None of that was by happenstance. “When I was twenty-four years old, I read about the White House Fellow program,” Garcia says. “I studied it and dreamed about how to qualify.” He found the connections necessary to get the appointment, and during his time in DC he served as a special assistant to William J. Bennett, director of the country’s National Drug Control Strategy program. Twenty years later, Garcia wrote a book about the experience, Leadership Lessons of White House Fellows.
While a large portion of his career has been outside of public service, Garcia has been bipartisan during the times that he has served in a public office, including in the 2000s when he served the George W. Bush and Barack Obama administrations. During that period, he advised on the integration of veterans into full-time employment opportunities, working alongside Obama’s Secretary of Labor Hilda Solis from 2009 to 2013.
Programs that enable returning soldiers to find relevancy in the marketplace are a matter of life and death, Garcia suggests. “There are Navy Seals who said they’d rather do another tour of Afghanistan than work in the private sector.”
He wants to change that, in part because veterans have so much to offer. “You have some enlisted men that are running something like $100 million or more operations,” he says. “The skill set around that is incredible.
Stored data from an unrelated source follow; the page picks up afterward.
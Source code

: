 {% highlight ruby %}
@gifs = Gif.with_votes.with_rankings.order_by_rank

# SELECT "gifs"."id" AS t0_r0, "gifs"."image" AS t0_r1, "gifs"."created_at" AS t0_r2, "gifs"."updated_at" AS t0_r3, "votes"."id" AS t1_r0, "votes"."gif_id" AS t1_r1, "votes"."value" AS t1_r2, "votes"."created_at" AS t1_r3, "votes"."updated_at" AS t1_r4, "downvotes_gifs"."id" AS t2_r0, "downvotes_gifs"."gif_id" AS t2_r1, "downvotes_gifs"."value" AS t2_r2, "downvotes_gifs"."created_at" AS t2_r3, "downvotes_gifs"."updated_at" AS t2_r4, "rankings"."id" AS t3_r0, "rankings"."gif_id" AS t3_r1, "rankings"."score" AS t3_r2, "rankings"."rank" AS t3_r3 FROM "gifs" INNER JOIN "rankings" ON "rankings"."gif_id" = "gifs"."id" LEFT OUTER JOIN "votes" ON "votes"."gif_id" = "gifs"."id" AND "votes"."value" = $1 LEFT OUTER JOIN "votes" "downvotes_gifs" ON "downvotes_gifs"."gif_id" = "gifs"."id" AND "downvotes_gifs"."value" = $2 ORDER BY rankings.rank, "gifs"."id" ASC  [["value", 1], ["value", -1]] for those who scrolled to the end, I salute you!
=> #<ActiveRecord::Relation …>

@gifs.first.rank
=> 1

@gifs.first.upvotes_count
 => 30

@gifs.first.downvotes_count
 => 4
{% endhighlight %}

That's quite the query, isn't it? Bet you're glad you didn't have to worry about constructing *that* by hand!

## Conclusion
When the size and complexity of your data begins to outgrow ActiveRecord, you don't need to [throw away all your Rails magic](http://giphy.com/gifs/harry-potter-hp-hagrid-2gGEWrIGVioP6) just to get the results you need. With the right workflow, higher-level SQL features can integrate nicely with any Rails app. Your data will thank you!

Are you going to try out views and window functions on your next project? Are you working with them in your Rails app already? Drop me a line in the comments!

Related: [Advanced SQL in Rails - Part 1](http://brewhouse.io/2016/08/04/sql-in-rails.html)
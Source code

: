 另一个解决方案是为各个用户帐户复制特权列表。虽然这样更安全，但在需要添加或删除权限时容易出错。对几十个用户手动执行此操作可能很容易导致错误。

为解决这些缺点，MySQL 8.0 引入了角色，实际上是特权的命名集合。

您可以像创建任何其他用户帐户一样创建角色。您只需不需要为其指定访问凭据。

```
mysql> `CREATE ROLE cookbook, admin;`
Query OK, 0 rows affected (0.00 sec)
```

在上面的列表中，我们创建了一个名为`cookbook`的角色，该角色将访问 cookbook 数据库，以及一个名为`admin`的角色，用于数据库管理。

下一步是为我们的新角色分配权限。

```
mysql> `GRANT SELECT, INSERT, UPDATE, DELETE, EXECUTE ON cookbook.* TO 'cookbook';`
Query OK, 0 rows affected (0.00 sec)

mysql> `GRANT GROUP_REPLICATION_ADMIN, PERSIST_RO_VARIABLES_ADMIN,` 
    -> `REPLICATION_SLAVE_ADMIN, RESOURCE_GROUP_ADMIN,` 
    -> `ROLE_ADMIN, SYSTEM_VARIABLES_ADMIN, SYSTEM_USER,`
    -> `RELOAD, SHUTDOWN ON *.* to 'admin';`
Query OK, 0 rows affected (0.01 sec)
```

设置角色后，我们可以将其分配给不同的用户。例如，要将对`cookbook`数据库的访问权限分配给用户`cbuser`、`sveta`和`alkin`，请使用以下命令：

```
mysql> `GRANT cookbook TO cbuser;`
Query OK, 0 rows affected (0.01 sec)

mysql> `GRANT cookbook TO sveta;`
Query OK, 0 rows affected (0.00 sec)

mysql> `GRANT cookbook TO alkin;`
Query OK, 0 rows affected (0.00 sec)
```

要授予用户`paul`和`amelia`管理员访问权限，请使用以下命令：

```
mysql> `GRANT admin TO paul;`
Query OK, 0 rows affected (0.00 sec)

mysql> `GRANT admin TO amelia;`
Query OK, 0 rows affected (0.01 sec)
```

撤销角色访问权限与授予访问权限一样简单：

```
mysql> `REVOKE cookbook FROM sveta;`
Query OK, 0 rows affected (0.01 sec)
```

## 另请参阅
I mean, imagine being a cyber [specialist] in the military. Those guys can get jobs right away in an industry that is growing by 30 percent per year.”
Garcia also sees hope in younger veterans. “The millennial generation is purpose driven. They just want to get the job done. They want to work a four-day week because they want to have a balanced life. But if they must work seven days a week, they will. And they tend to be humble, not entitled.”
Described by one book reviewer as having a “George Plimpton-esque” career (Plimpton was a writer, actor, and athlete who some regard as a twentieth-century version of a Renaissance man), Garcia has worked successfully in many capacities, including as a writer. He has both books and bylines to his name: his first publication was A Message from Garcia, published in 2003.
R360 was started in 2020, and the organization already has hundreds of members in the US and across the globe. But it’s also turning away some individuals who meet the wealth qualifications but don’t seem to understand the values proposition. “Wealth is about more than money,” Garcia advises.
Garcia sees a great future for military-trained Latinos in business, in entrepreneurialism, and in boardrooms. In part, it’s simply about numbers: “If you go back twenty years, 50 percent of the babies born in the US were Latino,” he says. “Now they’re in college and going into the military and are very patriotic. They like what this country has done for them. It’s what they do.”
And if Garcia is the model for that, it’s a type of patriotism and service that lasts a lifetime.